Problem description |
Strip the pictures, then copy the remaining data exactly as it stands.

>>

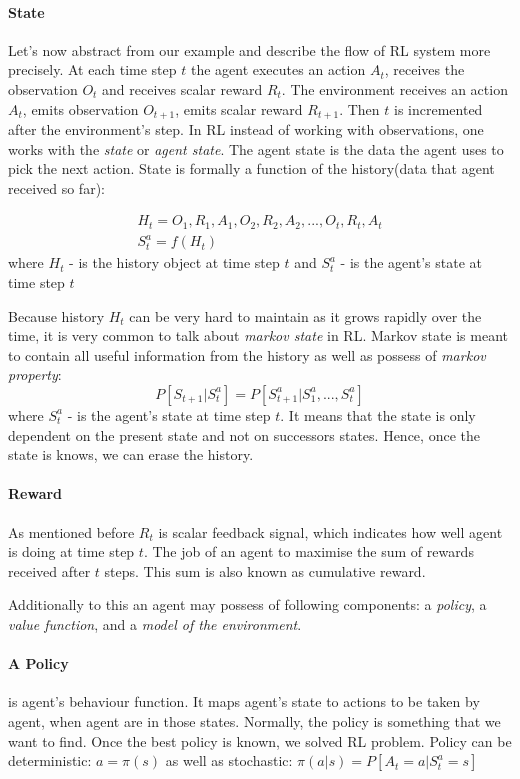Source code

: \paragraph{State} \label{sec:comp_rl}
Let's now abstract from our example and describe the flow of RL system more precisely.
At each time step $t$ the agent executes an action $A_t$, receives the observation $O_t$
and receives scalar reward $R_t$. The environment receives an action $A_t$,
emits observation $O_{t+1}$, emits scalar reward $R_{t+1}$. Then $t$ is incremented
after the environment's step. In RL instead of working with observations, one works
with the \emph{state} or \emph{agent state}. The agent state is the data the agent uses
to pick the next action. State is formally a function of the
history(data that agent received so far):

\begin{align} \label{eq:rl_state}
	H_t = O_1, R_1, A_1, O_2, R_2, A_2, ..., O_t, R_t, A_t \\
	S_t^a = f(H_t)
\end{align}
where $H_t$ - is the history object at time step $t$ and
$S_t^a$ - is the agent's state at time step $t$

Because history $H_t$ can be very hard to maintain as it grows rapidly over the time,
it is very common to talk about \emph{markov state} in RL. Markov state is meant
to contain all useful information from the history as well as possess of \emph{markov property}:
\begin{equation} \label{eq:markov_property}
	P[S_{t+1} | S_t^a] = P[S_{t+1}^a | S_1^a, ..., S_t^a]
\end{equation}
where $S_t^a$ - is the agent's state at time step $t$.
It means that the state is only dependent on the present state and not on
successors states. Hence, once the state is knows, we can erase the history.

\paragraph{Reward} As mentioned before $R_t$ is scalar feedback signal, which
indicates how well agent is doing at time step $t$. The job of an agent to
maximise the sum of rewards received after $t$ steps. This sum is also known as
cumulative reward.

Additionally to this an agent may possess of following components:
a \emph{policy},
a \emph{value function}, and
a \emph{model of the environment}.

\paragraph{A Policy} is agent's behaviour function. It maps agent's state
to actions to be taken by agent, when agent are in those states. Normally, the policy is
something that we want to find. Once the best policy is known, we solved RL problem.
Policy can be deterministic: $a = \pi (s)$
as well as stochastic: $\pi(a|s) = P[A_t = a|S_t^a = s]$

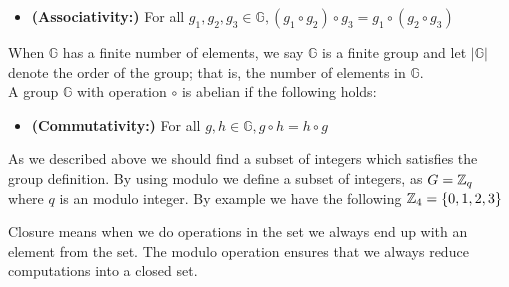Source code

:\begin{defi}
\begin{itemize}
\item \textnormal{\textbf{(Associativity:)}} For all \begin{math}g_1, g_2, g_3 \in \mathbb{G}, (g_1 \circ g_2) \circ g_3 = g_1 \circ( g_2 \circ g_3) \end{math}
\end{itemize}
When \begin{math}\mathbb{G}\end{math} has a finite number of elements, we say \begin{math}\mathbb{G}\end{math} is a finite group and let
\begin{math}| \mathbb{G}|\end{math} denote the order of the group; that is, the number of elements in \begin{math}\mathbb{G}\end{math}. \\
A group \begin{math}\mathbb{G}\end{math} with operation \begin{math}\circ\end{math} is abelian if the following holds:
\begin{itemize}
\item \textnormal{\textbf{(Commutativity:)}} For all \begin{math}g, h \in \mathbb{G}, g \circ h = h \circ g \end{math}
\end{itemize}
\end{defi}

\noindent
As we described above we should find a subset of integers which satisfies the group definition. By using modulo we define a subset of integers, as $G= \mathbb{Z}_q $ where $q$ is an modulo integer. By example we have the following \begin{math} \mathbb{Z}_4 = \{0,1,2,3\}\end{math}   


 Closure means when we do operations in the set we always end up with an element from the set. The modulo operation ensures that we always reduce computations into a closed set.


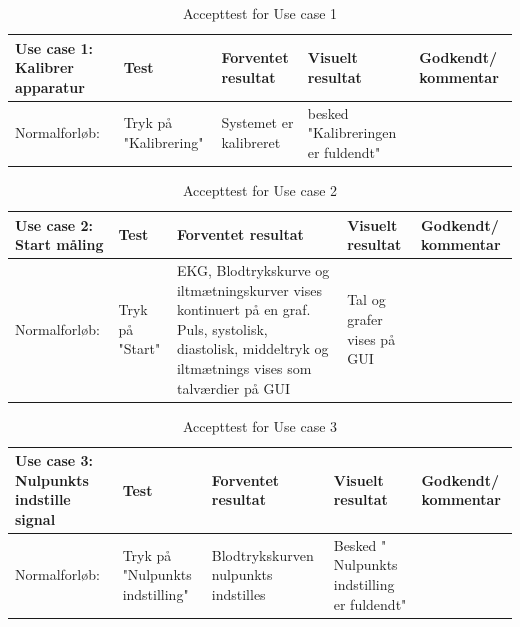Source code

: \begin{table}[H]
\caption{Accepttest for Use case 1}\label{tab:tabel8}
\begin{tabular}{|>{\raggedright\arraybackslash}p{2.5cm}| >{\raggedright\arraybackslash}p{2.9cm} | >{\raggedright\arraybackslash}p{2.9cm} | >{\raggedright\arraybackslash}p{2.9cm} | >{\raggedright\arraybackslash}p{2.8cm} |}
   \hline
   \textbf{Use case 1: Kalibrer apparatur} &\textbf{Test}& \textbf{Forventet resultat} & \textbf{Visuelt resultat} & \textbf{Godkendt/ kommentar}\\ \hline
   Normalforløb:& Tryk på "Kalibrering" &Systemet er kalibreret & besked "Kalibreringen er fuldendt" &\\\hline
\end{tabular}
\end{table}



\begin{table}[H]
\caption{Accepttest for Use case 2}\label{tab:tabel8}
\begin{tabular}{|>{\raggedright\arraybackslash}p{2.5cm}| >{\raggedright\arraybackslash}p{2.9cm} | >{\raggedright\arraybackslash}p{2.9cm} | >{\raggedright\arraybackslash}p{2.9cm} | >{\raggedright\arraybackslash}p{2.8cm} |}
   \hline
   \textbf{Use case 2: Start måling } &\textbf{Test}& \textbf{Forventet resultat} & \textbf{Visuelt resultat} & \textbf{Godkendt/ kommentar}\\ \hline
   Normalforløb:& Tryk på "Start" & EKG, Blodtrykskurve og iltmætningskurver vises kontinuert på en graf. \newline Puls, systolisk, diastolisk, middeltryk og iltmætnings vises som talværdier på GUI & Tal og grafer vises på GUI &\\\hline
\end{tabular}
\end{table}

\begin{table}[H]
\caption{Accepttest for Use case 3}\label{tab:tabel8}
\begin{tabular}{|>{\raggedright\arraybackslash}p{2.5cm}| >{\raggedright\arraybackslash}p{2.9cm} | >{\raggedright\arraybackslash}p{2.9cm} | >{\raggedright\arraybackslash}p{2.9cm} | >{\raggedright\arraybackslash}p{2.8cm} |}
   \hline
   \textbf{Use case 3: Nulpunkts indstille signal } &\textbf{Test}& \textbf{Forventet resultat} & \textbf{Visuelt resultat} & \textbf{Godkendt/ kommentar}\\ \hline
   Normalforløb:& Tryk på "Nulpunkts indstilling" & Blodtrykskurven nulpunkts indstilles & Besked " Nulpunkts indstilling er fuldendt" &\\\hline
\end{tabular}
\end{table}

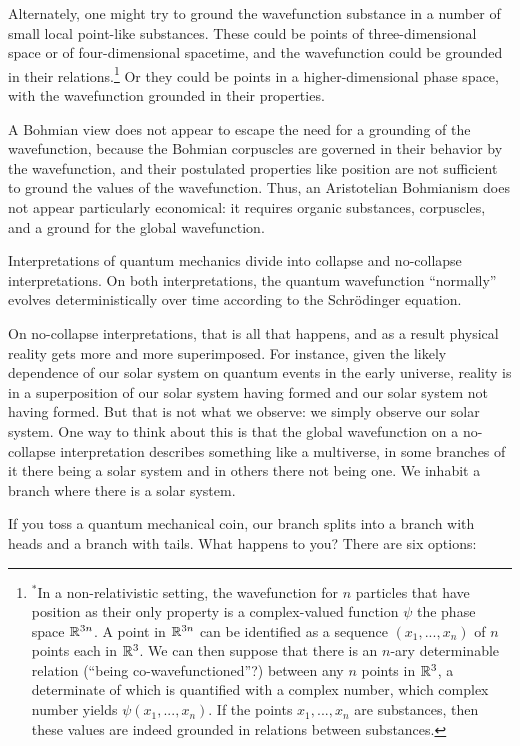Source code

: Alternately, one might try to ground the wavefunction substance in a number of small local point-like substances.
These could be points of three-dimensional space or of four-dimensional spacetime, and the wavefunction could be 
grounded in their relations.\footnote{$^*$In a non-relativistic setting, the wavefunction for $n$ particles that 
have position as their only property is a complex-valued function $\psi$ the phase space $\mathbb R^{3n}$. A point in $\mathbb R^{3n}$ can 
be identified as a sequence $(x_1,...,x_n)$ of $n$ points each in $\mathbb R^3$. We can then suppose that there is an 
$n$-ary determinable relation (``being co-wavefunctioned''?) between any $n$ points in $\mathbb R^3$, a determinate of which is 
quantified with a complex number, which complex number yields $\psi(x_1,...,x_n)$. If the points $x_1,...,x_n$ are 
substances, then these values are indeed grounded in relations between substances.} Or they could be points in a higher-dimensional
phase space, with the wavefunction grounded in their properties. 

A Bohmian view does not appear to escape the need for a grounding of the wavefunction, because the Bohmian corpuscles are 
governed in their behavior by the wavefunction, and their postulated properties like position are not sufficient to ground the values of the wavefunction. Thus, an Aristotelian Bohmianism does not appear particularly economical: it requires organic
substances, corpuscles, and a ground for the global wavefunction.

Interpretations of quantum mechanics divide into collapse and no-collapse interpretations. On both interpretations,
the quantum wavefunction ``normally'' evolves deterministically over time according to the Schr\"{o}dinger equation.

On no-collapse interpretations, that is all that happens, and as a result physical reality gets more and more 
superimposed. For instance, given the likely dependence of our solar system on quantum events in the early universe,
reality is in a superposition of our solar system having formed and our solar system not having formed. But that is 
not what we observe: we simply observe our solar system. One way to think about this is that the global wavefunction 
on a no-collapse interpretation describes something like a multiverse, in some branches of it there being a solar system and 
in others there not being one. We inhabit a branch where there is a solar system. 

If you toss a quantum mechanical coin, our branch splits into a branch with heads and a branch with tails. What happens
to you? There are six options:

<<

Written answer |
Source code

: \paragraph{State} \label{sec:comp_rl}
Let's now abstract from our example and describe the flow of RL system more precisely.
At each time step $t$ the agent executes an action $A_t$, receives the observation $O_t$
and receives scalar reward $R_t$. The environment receives an action $A_t$,
emits observation $O_{t+1}$, emits scalar reward $R_{t+1}$. Then $t$ is incremented
after the environment's step. In RL instead of working with observations, one works
with the \emph{state} or \emph{agent state}. The agent state is the data the agent uses
to pick the next action. State is formally a function of the
history(data that agent received so far):

\begin{align} \label{eq:rl_state}
	H_t = O_1, R_1, A_1, O_2, R_2, A_2, ..., O_t, R_t, A_t \\
	S_t^a = f(H_t)
\end{align}
where $H_t$ - is the history object at time step $t$ and
$S_t^a$ - is the agent's state at time step $t$

Because history $H_t$ can be very hard to maintain as it grows rapidly over the time,
it is very common to talk about \emph{markov state} in RL. Markov state is meant
to contain all useful information from the history as well as possess of \emph{markov property}:
\begin{equation} \label{eq:markov_property}
	P[S_{t+1} | S_t^a] = P[S_{t+1}^a | S_1^a, ..., S_t^a]
\end{equation}
where $S_t^a$ - is the agent's state at time step $t$.
It means that the state is only dependent on the present state and not on
successors states. Hence, once the state is knows, we can erase the history.

\paragraph{Reward} As mentioned before $R_t$ is scalar feedback signal, which
indicates how well agent is doing at time step $t$. The job of an agent to
maximise the sum of rewards received after $t$ steps. This sum is also known as
cumulative reward.

Additionally to this an agent may possess of following components:
a \emph{policy},
a \emph{value function}, and
a \emph{model of the environment}.

\paragraph{A Policy} is agent's behaviour function. It maps agent's state
to actions to be taken by agent, when agent are in those states. Normally, the policy is
something that we want to find. Once the best policy is known, we solved RL problem.
Policy can be deterministic: $a = \pi (s)$
as well as stochastic: $\pi(a|s) = P[A_t = a|S_t^a = s]$

Source code

:\begin{defi}
\begin{itemize}
\item \textnormal{\textbf{(Associativity:)}} For all \begin{math}g_1, g_2, g_3 \in \mathbb{G}, (g_1 \circ g_2) \circ g_3 = g_1 \circ( g_2 \circ g_3) \end{math}
\end{itemize}
When \begin{math}\mathbb{G}\end{math} has a finite number of elements, we say \begin{math}\mathbb{G}\end{math} is a finite group and let
\begin{math}| \mathbb{G}|\end{math} denote the order of the group; that is, the number of elements in \begin{math}\mathbb{G}\end{math}. \\
A group \begin{math}\mathbb{G}\end{math} with operation \begin{math}\circ\end{math} is abelian if the following holds:
\begin{itemize}
\item \textnormal{\textbf{(Commutativity:)}} For all \begin{math}g, h \in \mathbb{G}, g \circ h = h \circ g \end{math}
\end{itemize}
\end{defi}

\noindent
As we described above we should find a subset of integers which satisfies the group definition. By using modulo we define a subset of integers, as $G= \mathbb{Z}_q $ where $q$ is an modulo integer. By example we have the following \begin{math} \mathbb{Z}_4 = \{0,1,2,3\}\end{math}   


 Closure means when we do operations in the set we always end up with an element from the set. The modulo operation ensures that we always reduce computations into a closed set.


Source code

: \begin{table}[H]
\caption{Accepttest for Use case 1}\label{tab:tabel8}
\begin{tabular}{|>{\raggedright\arraybackslash}p{2.5cm}| >{\raggedright\arraybackslash}p{2.9cm} | >{\raggedright\arraybackslash}p{2.9cm} | >{\raggedright\arraybackslash}p{2.9cm} | >{\raggedright\arraybackslash}p{2.8cm} |}
   \hline
   \textbf{Use case 1: Kalibrer apparatur} &\textbf{Test}& \textbf{Forventet resultat} & \textbf{Visuelt resultat} & \textbf{Godkendt/ kommentar}\\ \hline
   Normalforløb:& Tryk på "Kalibrering" &Systemet er kalibreret & besked "Kalibreringen er fuldendt" &\\\hline
\end{tabular}
\end{table}



\begin{table}[H]
\caption{Accepttest for Use case 2}\label{tab:tabel8}
\begin{tabular}{|>{\raggedright\arraybackslash}p{2.5cm}| >{\raggedright\arraybackslash}p{2.9cm} | >{\raggedright\arraybackslash}p{2.9cm} | >{\raggedright\arraybackslash}p{2.9cm} | >{\raggedright\arraybackslash}p{2.8cm} |}
   \hline
   \textbf{Use case 2: Start måling } &\textbf{Test}& \textbf{Forventet resultat} & \textbf{Visuelt resultat} & \textbf{Godkendt/ kommentar}\\ \hline
   Normalforløb:& Tryk på "Start" & EKG, Blodtrykskurve og iltmætningskurver vises kontinuert på en graf. \newline Puls, systolisk, diastolisk, middeltryk og iltmætnings vises som talværdier på GUI & Tal og grafer vises på GUI &\\\hline
\end{tabular}
\end{table}

\begin{table}[H]
\caption{Accepttest for Use case 3}\label{tab:tabel8}
\begin{tabular}{|>{\raggedright\arraybackslash}p{2.5cm}| >{\raggedright\arraybackslash}p{2.9cm} | >{\raggedright\arraybackslash}p{2.9cm} | >{\raggedright\arraybackslash}p{2.9cm} | >{\raggedright\arraybackslash}p{2.8cm} |}
   \hline
   \textbf{Use case 3: Nulpunkts indstille signal } &\textbf{Test}& \textbf{Forventet resultat} & \textbf{Visuelt resultat} & \textbf{Godkendt/ kommentar}\\ \hline
   Normalforløb:& Tryk på "Nulpunkts indstilling" & Blodtrykskurven nulpunkts indstilles & Besked " Nulpunkts indstilling er fuldendt" &\\\hline
\end{tabular}
\end{table}

Source code

: Alternately, one might try to ground the wavefunction substance in a number of small local point-like substances.
These could be points of three-dimensional space or of four-dimensional spacetime, and the wavefunction could be 
grounded in their relations.\footnote{$^*$In a non-relativistic setting, the wavefunction for $n$ particles that 
have position as their only property is a complex-valued function $\psi$ the phase space $\mathbb R^{3n}$. A point in $\mathbb R^{3n}$ can 
be identified as a sequence $(x_1,...,x_n)$ of $n$ points each in $\mathbb R^3$. We can then suppose that there is an 
$n$-ary determinable relation (``being co-wavefunctioned''?) between any $n$ points in $\mathbb R^3$, a determinate of which is 
quantified with a complex number, which complex number yields $\psi(x_1,...,x_n)$. If the points $x_1,...,x_n$ are 
substances, then these values are indeed grounded in relations between substances.} Or they could be points in a higher-dimensional
phase space, with the wavefunction grounded in their properties. 

A Bohmian view does not appear to escape the need for a grounding of the wavefunction, because the Bohmian corpuscles are 
governed in their behavior by the wavefunction, and their postulated properties like position are not sufficient to ground the values of the wavefunction. Thus, an Aristotelian Bohmianism does not appear particularly economical: it requires organic
substances, corpuscles, and a ground for the global wavefunction.

Interpretations of quantum mechanics divide into collapse and no-collapse interpretations. On both interpretations,
the quantum wavefunction ``normally'' evolves deterministically over time according to the Schr\"{o}dinger equation.

On no-collapse interpretations, that is all that happens, and as a result physical reality gets more and more 
superimposed. For instance, given the likely dependence of our solar system on quantum events in the early universe,
reality is in a superposition of our solar system having formed and our solar system not having formed. But that is 
not what we observe: we simply observe our solar system. One way to think about this is that the global wavefunction 
on a no-collapse interpretation describes something like a multiverse, in some branches of it there being a solar system and 
in others there not being one. We inhabit a branch where there is a solar system. 

If you toss a quantum mechanical coin, our branch splits into a branch with heads and a branch with tails. What happens
to you? There are six options:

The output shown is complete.